**Provided material**.
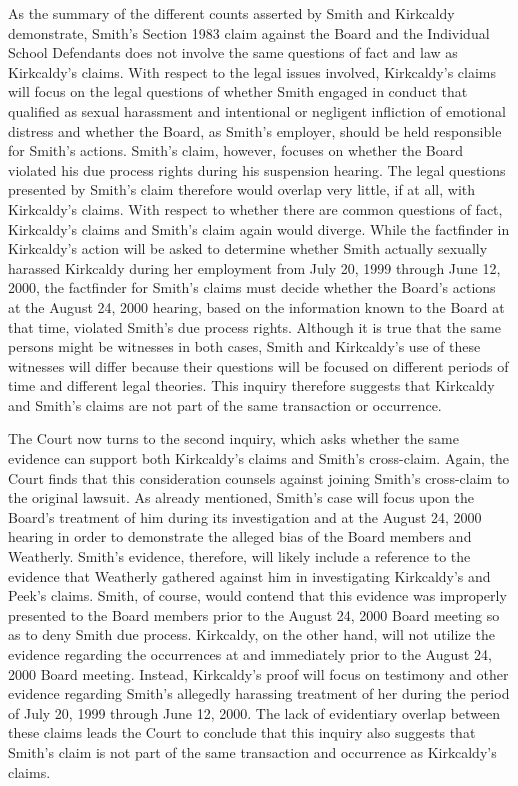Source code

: \documentclass[11pt,letterpaper,twoside]{article}
\begin{document}
As the summary of the different counts asserted by Smith and Kirkcaldy
demonstrate, Smith's Section 1983 claim against the Board and the
Individual School Defendants does not involve the same questions of fact
and law as Kirkcaldy's claims. With respect to the legal issues
involved, Kirkcaldy's claims will focus on the legal questions of
whether Smith engaged in conduct that qualified as sexual harassment and
intentional or negligent infliction of emotional distress and whether
the Board, as Smith's employer, should be held responsible for Smith's
actions. Smith's claim, however, focuses on whether the Board violated
his due process rights during his suspension hearing. The legal
questions presented by Smith's claim therefore would overlap very
little, if at all, with Kirkcaldy's claims. With respect to whether
there are common questions of fact, Kirkcaldy's claims and Smith's claim
again would diverge. While the factfinder in Kirkcaldy's action will be
asked to determine whether Smith actually sexually harassed Kirkcaldy
during her employment from July 20, 1999 through June 12, 2000, the
factfinder for Smith's claims must decide whether the Board's actions at
the August 24, 2000 hearing, based on the information known to the Board
at that time, violated Smith's due process rights. Although it is true
that the same persons might be witnesses in both cases, Smith and
Kirkcaldy's use of these witnesses will differ because their questions
will be focused on different periods of time and different legal
theories. This inquiry therefore suggests that Kirkcaldy and Smith's
claims are not part of the same transaction or occurrence.

The Court now turns to the second inquiry, which asks whether the same
evidence can support both Kirkcaldy's claims and Smith's cross-claim.
Again, the Court finds that this consideration counsels against joining
Smith's cross-claim to the original lawsuit. As already mentioned,
Smith's case will focus upon the Board's treatment of him during its
investigation and at the August 24, 2000 hearing in order to demonstrate
the alleged bias of the Board members and Weatherly. Smith's evidence,
therefore, will likely include a reference to the evidence that
Weatherly gathered against him in investigating Kirkcaldy's and Peek's
claims. Smith, of course, would contend that this evidence was
improperly presented to the Board members prior to the August 24, 2000
Board meeting so as to deny Smith due process. Kirkcaldy, on the other
hand, will not utilize the evidence regarding the occurrences at and
immediately prior to the August 24, 2000 Board meeting. Instead,
Kirkcaldy's proof will focus on testimony and other evidence regarding
Smith's allegedly harassing treatment of her during the period of July
20, 1999 through June 12, 2000. The lack of evidentiary overlap between
these claims leads the Court to conclude that this inquiry also suggests
that Smith's claim is not part of the same transaction and occurrence as
Kirkcaldy's claims.
\end{document}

**Assignment**. Starting at the line that contains "hand, will not", output each remaining line of the listing, the last line included, exactly as it appears.

**Solution**.
hand, will not utilize the evidence regarding the occurrences at and
immediately prior to the August 24, 2000 Board meeting. Instead,
Kirkcaldy's proof will focus on testimony and other evidence regarding
Smith's allegedly harassing treatment of her during the period of July
20, 1999 through June 12, 2000. The lack of evidentiary overlap between
these claims leads the Court to conclude that this inquiry also suggests
that Smith's claim is not part of the same transaction and occurrence as
Kirkcaldy's claims.
\end{document}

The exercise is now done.